*** Opening RECORDS FOR THIS TASK ***

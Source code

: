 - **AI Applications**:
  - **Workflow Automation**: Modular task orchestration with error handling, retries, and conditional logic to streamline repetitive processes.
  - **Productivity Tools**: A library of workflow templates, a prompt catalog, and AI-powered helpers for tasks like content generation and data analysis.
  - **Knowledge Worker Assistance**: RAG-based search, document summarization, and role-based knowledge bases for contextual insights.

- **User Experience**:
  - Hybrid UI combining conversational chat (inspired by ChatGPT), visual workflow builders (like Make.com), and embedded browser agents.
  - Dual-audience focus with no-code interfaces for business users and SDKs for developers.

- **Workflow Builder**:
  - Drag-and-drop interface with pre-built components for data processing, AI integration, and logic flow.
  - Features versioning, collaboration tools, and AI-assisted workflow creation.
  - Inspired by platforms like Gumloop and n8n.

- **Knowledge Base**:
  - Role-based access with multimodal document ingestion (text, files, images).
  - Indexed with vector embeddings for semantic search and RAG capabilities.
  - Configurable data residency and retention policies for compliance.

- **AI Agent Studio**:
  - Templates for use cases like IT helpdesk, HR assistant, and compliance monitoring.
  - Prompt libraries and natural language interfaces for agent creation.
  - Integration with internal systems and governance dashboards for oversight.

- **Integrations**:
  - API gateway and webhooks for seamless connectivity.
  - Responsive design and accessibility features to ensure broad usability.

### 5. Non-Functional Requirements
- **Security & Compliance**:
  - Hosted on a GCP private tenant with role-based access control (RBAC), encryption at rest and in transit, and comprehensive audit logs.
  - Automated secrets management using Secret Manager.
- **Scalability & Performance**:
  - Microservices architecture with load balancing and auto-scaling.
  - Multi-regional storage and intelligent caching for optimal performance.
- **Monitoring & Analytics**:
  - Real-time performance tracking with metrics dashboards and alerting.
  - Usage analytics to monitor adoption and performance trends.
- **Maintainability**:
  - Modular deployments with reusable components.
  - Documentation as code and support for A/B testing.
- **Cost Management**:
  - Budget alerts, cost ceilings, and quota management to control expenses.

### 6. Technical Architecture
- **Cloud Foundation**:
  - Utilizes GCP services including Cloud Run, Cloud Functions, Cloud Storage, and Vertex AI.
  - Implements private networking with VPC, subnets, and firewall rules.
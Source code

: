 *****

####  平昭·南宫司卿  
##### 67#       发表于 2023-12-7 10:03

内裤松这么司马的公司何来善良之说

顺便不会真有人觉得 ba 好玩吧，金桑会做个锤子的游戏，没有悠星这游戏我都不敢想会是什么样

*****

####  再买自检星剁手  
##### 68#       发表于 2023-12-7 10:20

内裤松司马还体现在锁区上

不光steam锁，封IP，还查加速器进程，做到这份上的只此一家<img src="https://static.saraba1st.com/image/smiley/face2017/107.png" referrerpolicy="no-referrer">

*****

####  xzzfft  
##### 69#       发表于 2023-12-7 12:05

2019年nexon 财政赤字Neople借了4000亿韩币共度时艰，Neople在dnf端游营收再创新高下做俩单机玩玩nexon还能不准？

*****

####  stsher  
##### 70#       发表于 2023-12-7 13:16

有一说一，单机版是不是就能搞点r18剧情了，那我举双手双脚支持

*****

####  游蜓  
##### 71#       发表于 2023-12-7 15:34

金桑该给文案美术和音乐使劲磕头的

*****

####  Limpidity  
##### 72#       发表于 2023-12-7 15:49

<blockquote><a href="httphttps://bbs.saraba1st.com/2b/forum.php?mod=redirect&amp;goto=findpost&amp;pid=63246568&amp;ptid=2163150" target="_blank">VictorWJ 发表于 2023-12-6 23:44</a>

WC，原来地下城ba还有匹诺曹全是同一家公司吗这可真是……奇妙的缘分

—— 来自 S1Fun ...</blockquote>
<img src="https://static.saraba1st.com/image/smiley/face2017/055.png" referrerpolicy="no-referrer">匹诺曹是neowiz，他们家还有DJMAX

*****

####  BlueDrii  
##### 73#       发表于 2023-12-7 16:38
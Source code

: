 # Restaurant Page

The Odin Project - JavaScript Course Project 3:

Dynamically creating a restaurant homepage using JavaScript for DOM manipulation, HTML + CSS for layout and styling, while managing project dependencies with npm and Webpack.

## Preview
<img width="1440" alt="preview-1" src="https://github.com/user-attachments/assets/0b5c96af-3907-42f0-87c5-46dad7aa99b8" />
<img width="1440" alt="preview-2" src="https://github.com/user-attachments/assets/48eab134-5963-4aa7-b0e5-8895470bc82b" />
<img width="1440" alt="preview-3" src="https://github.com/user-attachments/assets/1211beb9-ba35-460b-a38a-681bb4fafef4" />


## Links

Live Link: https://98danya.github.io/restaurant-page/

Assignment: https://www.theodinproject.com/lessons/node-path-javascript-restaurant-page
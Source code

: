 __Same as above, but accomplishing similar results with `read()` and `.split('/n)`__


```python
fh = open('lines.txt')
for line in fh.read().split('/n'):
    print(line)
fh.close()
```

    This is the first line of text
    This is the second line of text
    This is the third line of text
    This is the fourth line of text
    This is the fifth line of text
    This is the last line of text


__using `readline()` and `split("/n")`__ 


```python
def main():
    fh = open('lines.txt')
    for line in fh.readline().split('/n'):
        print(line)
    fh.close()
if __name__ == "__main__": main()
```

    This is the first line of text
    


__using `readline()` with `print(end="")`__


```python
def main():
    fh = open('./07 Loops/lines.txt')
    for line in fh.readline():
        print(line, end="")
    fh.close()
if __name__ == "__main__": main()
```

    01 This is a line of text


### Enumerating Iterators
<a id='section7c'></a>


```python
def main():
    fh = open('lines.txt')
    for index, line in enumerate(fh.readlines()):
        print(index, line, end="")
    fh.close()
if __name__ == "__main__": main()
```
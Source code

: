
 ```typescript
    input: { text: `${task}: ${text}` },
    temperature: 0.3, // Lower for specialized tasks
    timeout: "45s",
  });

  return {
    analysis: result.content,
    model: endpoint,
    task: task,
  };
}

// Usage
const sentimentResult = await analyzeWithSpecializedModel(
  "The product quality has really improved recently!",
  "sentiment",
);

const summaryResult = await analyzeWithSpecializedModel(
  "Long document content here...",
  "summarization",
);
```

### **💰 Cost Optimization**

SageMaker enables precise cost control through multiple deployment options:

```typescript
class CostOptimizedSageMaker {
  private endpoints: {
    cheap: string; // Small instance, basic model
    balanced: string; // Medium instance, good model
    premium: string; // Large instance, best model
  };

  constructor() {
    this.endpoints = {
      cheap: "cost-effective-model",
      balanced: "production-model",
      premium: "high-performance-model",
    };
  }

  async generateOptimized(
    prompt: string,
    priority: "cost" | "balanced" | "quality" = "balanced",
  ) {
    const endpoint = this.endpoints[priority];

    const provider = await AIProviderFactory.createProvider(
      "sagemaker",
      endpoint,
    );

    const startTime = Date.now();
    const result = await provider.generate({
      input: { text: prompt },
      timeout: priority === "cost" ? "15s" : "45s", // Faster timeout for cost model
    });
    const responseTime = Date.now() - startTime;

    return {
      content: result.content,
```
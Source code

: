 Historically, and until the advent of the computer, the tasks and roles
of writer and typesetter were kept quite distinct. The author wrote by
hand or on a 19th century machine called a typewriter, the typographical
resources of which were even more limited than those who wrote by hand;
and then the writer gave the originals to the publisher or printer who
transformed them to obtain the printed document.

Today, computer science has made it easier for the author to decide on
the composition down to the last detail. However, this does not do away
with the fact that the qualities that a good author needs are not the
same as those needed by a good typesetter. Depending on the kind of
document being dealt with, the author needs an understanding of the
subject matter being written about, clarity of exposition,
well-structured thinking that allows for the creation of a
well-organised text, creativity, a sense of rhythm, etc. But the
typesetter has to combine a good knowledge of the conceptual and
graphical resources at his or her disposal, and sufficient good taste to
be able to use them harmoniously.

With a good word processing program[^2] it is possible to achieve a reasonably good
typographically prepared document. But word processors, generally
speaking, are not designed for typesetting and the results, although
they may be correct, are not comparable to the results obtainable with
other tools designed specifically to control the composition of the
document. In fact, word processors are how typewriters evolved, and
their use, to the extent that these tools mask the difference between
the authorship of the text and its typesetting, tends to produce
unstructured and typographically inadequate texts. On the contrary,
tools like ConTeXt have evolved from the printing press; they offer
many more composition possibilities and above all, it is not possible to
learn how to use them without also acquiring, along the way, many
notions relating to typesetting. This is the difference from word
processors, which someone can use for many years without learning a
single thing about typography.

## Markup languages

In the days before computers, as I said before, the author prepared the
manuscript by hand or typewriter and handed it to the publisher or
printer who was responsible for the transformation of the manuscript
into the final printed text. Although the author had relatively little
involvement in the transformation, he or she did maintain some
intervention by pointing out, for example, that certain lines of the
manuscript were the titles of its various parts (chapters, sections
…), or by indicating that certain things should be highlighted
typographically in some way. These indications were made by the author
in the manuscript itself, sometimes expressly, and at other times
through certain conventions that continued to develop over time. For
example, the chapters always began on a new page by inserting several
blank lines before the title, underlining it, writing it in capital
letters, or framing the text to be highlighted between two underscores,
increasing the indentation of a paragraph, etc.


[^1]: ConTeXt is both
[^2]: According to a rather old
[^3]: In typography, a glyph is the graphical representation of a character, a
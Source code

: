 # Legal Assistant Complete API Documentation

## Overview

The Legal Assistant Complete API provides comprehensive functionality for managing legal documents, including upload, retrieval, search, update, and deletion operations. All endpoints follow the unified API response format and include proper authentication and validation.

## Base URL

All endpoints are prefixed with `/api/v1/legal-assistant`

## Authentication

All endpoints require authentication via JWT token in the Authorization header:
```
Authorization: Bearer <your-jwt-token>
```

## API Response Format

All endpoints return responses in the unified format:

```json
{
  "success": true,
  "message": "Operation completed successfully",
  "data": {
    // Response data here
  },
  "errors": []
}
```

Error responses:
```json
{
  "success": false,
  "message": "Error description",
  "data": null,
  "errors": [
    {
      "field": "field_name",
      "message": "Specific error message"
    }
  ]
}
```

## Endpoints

*** Closing RECORDS FOR THIS TASK ***

■ **EXERCISE DESCRIPTION**: Every line above from the line with "document. In fact, word" to the line with "in the manuscript", inclusive, must be returned exactly; no other line belongs in the reply.

■ **SOLUTION**:
document. In fact, word processors are how typewriters evolved, and
their use, to the extent that these tools mask the difference between
the authorship of the text and its typesetting, tends to produce
unstructured and typographically inadequate texts. On the contrary,
tools like ConTeXt have evolved from the printing press; they offer
many more composition possibilities and above all, it is not possible to
learn how to use them without also acquiring, along the way, many
notions relating to typesetting. This is the difference from word
processors, which someone can use for many years without learning a
single thing about typography.

## Markup languages

In the days before computers, as I said before, the author prepared the
manuscript by hand or typewriter and handed it to the publisher or
printer who was responsible for the transformation of the manuscript
into the final printed text. Although the author had relatively little
involvement in the transformation, he or she did maintain some
intervention by pointing out, for example, that certain lines of the
manuscript were the titles of its various parts (chapters, sections
…), or by indicating that certain things should be highlighted
typographically in some way. These indications were made by the author
in the manuscript itself, sometimes expressly, and at other times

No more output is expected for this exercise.